「お疲れ様」か「ご苦労様」か? いつも日本語に悩んでいる校閲者の格闘……

暮らし

公開日:2018/5/1

『いつも日本語で悩んでいます ―日常語・新語・難語・使い方』(朝日新聞校閲センター/さくら舎)

 朝日新聞で好評連載中のコラム「ことばの広場」がついに書籍化。『いつも日本語で悩んでいます ―日常語・新語・難語・使い方』(朝日新聞校閲センター/さくら舎)というタイトルで刊行されました。

「ことばの広場――校閲センターから」は朝日新聞の読者からよせられた言葉に関する疑問に、校閲センター職員たちが答えていくというもの。迷ってしまう言葉遣いや読み方、字源や語源など言葉の疑問について第一線に立つ校閲者たちが解説を試みるのですが、その内容の一部をご紹介したいと思います。
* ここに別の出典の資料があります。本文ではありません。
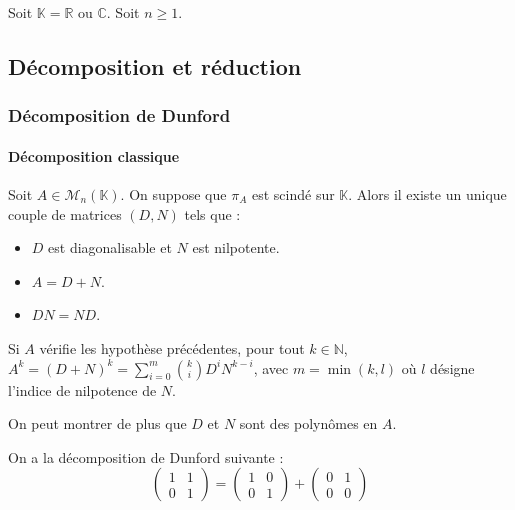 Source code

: 



	
	Soit $\mathbb{K} = \mathbb{R}$ ou $\mathbb{C}$. Soit $n \geq 1$.

	\subsection{Décomposition et réduction}
	
	\subsubsection{Décomposition de Dunford}
	
	\paragraph{Décomposition classique}
	
	
	\begin{theorem}
		Soit $A \in \mathcal{M}_n(\mathbb{K})$. On suppose que $\pi_A$ est scindé sur $\mathbb{K}$. Alors il existe un unique couple de matrices $(D, N)$ tels que :
		\begin{itemize}
			\item $D$ est diagonalisable et $N$ est nilpotente.
			\item $A = D + N$.
			\item $DN = ND$.
		\end{itemize}
	\end{theorem}
	
	\begin{corollary}
		Si $A$ vérifie les hypothèse précédentes, pour tout $k \in \mathbb{N}$, $A^k = (D + N)^k = \sum_{i=0}^m \binom{k}{i} D^i N^{k-i}$, avec $m = \min(k, l)$ où $l$ désigne l'indice de nilpotence de $N$.
	\end{corollary}
	
	\begin{remark}
		On peut montrer de plus que $D$ et $N$ sont des polynômes en $A$.
	\end{remark}
	
	
	\begin{example}
		On a la décomposition de Dunford suivante :
		\[ \begin{pmatrix} 1 & 1 \\ 0 & 1 \end{pmatrix} = \begin{pmatrix} 1 & 0 \\ 0 & 1 \end{pmatrix} + \begin{pmatrix} 0 & 1 \\ 0 & 0 \end{pmatrix} \]
	\end{example}
	
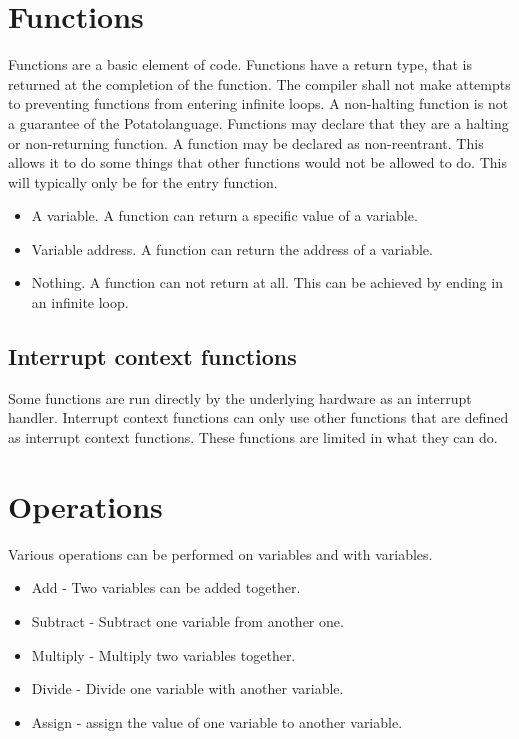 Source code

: \documentclass[12pt]{article}
\newcommand{\progLangNameSpace}{Potato\space }
\begin{document}
\section{ Functions}

Functions are a basic element of code. Functions have a return type, that is returned at the completion of the function. 
The compiler shall not make attempts to preventing functions from entering infinite loops. 
A non-halting function is not a guarantee of the \progLangNameSpace language. 
Functions may declare that they are a halting or non-returning function.
A function may be declared as non-reentrant. This allows it to do some things that other functions would not be allowed to do.
This will typically only be for the entry function.

\begin{itemize}
\item A variable. A function can return a specific value of a variable.
\item Variable address. A function can return the address of a variable.
\item Nothing. A function can not return at all. This can be achieved by ending in an infinite loop.
\end{itemize}

\subsection {Interrupt context functions}

Some functions are run directly by the underlying hardware as an interrupt handler. Interrupt context functions can only use other functions that are defined as interrupt context functions. These functions are limited in what they can do.


\section { Operations }
Various operations can be performed on variables and with variables.
\begin{itemize}
\item Add - Two variables can be added together.
\item Subtract - Subtract one variable from another one.
\item Multiply - Multiply two variables together.
\item Divide - Divide one variable with another variable.
\item Assign - assign the value of one variable to another variable.
\end{itemize}
\end{document}
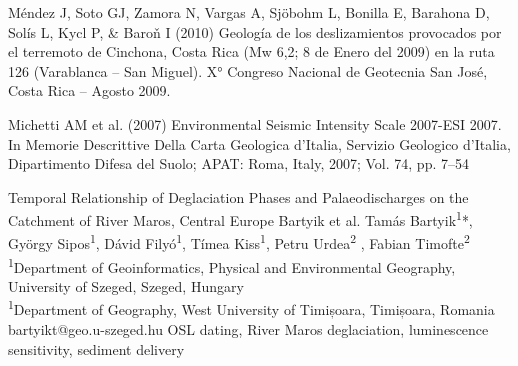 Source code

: {Méndez J, Soto GJ, Zamora N, Vargas A, Sjöbohm L, Bonilla E, Barahona D, Solís L, Kycl P, \& Baroň I (2010) Geología de los deslizamientos provocados por el terremoto de Cinchona, Costa Rica (Mw 6,2; 8 de Enero del 2009) en la ruta 126 (Varablanca – San Miguel). X° Congreso Nacional de Geotecnia  San José, Costa Rica -- Agosto 2009.

Michetti AM et al. (2007) Environmental Seismic Intensity Scale 2007-ESI 2007. In Memorie Descrittive Della Carta Geologica d’Italia, Servizio Geologico d’Italia, Dipartimento Difesa del Suolo; APAT: Roma, Italy, 2007; Vol. 74, pp. 7--54
}

\abstract
{Temporal Relationship of Deglaciation Phases and Palaeodischarges on the Catchment of River Maros, Central Europe} %
{Bartyik et al.} %
{Tamás Bartyik\textsuperscript{1}*, György Sipos\textsuperscript{1}, Dávid Filyó\textsuperscript{1}, Tímea Kiss\textsuperscript{1}, Petru Urdea\textsuperscript{2} , Fabian Timofte\textsuperscript{2}} %
{\TLtag} %
{\textsuperscript{1}Department of Geoinformatics, Physical and Environmental Geography, University of Szeged, Szeged, Hungary\\
\textsuperscript{1}Department of Geography, West University of Timișoara, Timișoara, Romania
} %
{bartyikt@geo.u-szeged.hu}  %
{OSL dating, River Maros deglaciation, luminescence sensitivity, sediment delivery}%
■「ご苦労様」と「お疲れ様」上司にはどちらがふさわしい?

 仕事がいち段落したときに、「お疲れ様」と「ご苦労様」のどちらを使っていますか? 上司には「お疲れ様」を使うべきなのに「ご苦労様」と言う失礼な人を見かける――ことばの広場では、読者からこんなメールが届いたそうです。普段よく使う言葉ですが、その違いをちゃんと説明できる人はそう多くないでしょう。

advertisement

 ことばの広場では、その分野のプロに言葉の疑問について聞き、校閲者が解説を試みます。「お疲れ様」と「ご苦労様」では、社会言語学が専門の中央学院大非常勤講師・倉持益子さんに意見を聞いています。昭和初期から2010年までのマナー本など200冊を材料に倉持さんが言葉の変遷を調べたところ、70年代に「ご苦労様は部下へのねぎらい」という記述が現れ、80年代に増加。90年代には「上司にはご苦労様よりも、お疲れ様がふさわしい」となり、00年代には完全に「ご苦労様は目上には失礼だ」と変化しました。 そして、文化庁による05年度の「国語に関する世論調査」でも、約7割が「目上にはお疲れ様を使う」と答えています。これだけ聞くと上司には「ご苦労様」と言うのは失礼だと思いますが、倉持さんによると、江戸時代では上下に関係なく「ご苦労」という言葉を使っていたそうです。現代の辞書でも『広辞苑』は「他人の苦労を敬っていう語」とするだけで上下関係には触れていないし、どちらがふさわしいのか断言はできないことがわかります。そのため本書では、「お疲れ様」か「ご苦労様」かは相手とのコミュニケーションを重ねながら選んでいく言葉、そうまとめられているのです。

■ほんとうの意味は? 「転嫁」、なぜ嫁を転がす?

 普段、何気なく使っている言葉の中にもよく考えてみると、どういう意味だろうと不思議に思ってしまう言葉があります。たとえば、自分の過ちや責任を他人になすりつけるとの意味の「責任転嫁」。「責任」はわかるのですが、「転嫁」はどうでしょう? 嫁を転がすと書く「転嫁」、改めて考えてみると、さっぱり意味がわかりません。では、なぜ責任転嫁という言葉に「嫁」が使われているのでしょうか?

 実は、「嫁」という漢字には「かずける」との意味があるそうです。「かずける」は「被(かず)ける」という字を当てて、「責任や罪などを押しつける」ことをいいます。つまり「嫁」は「被」と同義の関係にあるのです。「責任転嫁」は、花嫁の「嫁」の意味ではなかったのですね。ちなみに、「姑息な手段」の「姑」も、「嫁」と同じく「しゅうとめ」のことではないそうです。この場合の「姑」は、「ひとまず」「しばらく」という副詞のような役割。そして、「息」は「休息」のように「休む」の意味なのです。つまり「姑息な手段」は「一時しのぎの手段」のことで、「姑(しゅうとめ)の息」ではありません。

 本書を読めば、時代とともに言葉や漢字の意味や用法が変化していること、普段使っている言葉のまさかを知ることができます。読み終わるころにはきっと、日本語の面白さと奥深さを感じることができるはずです。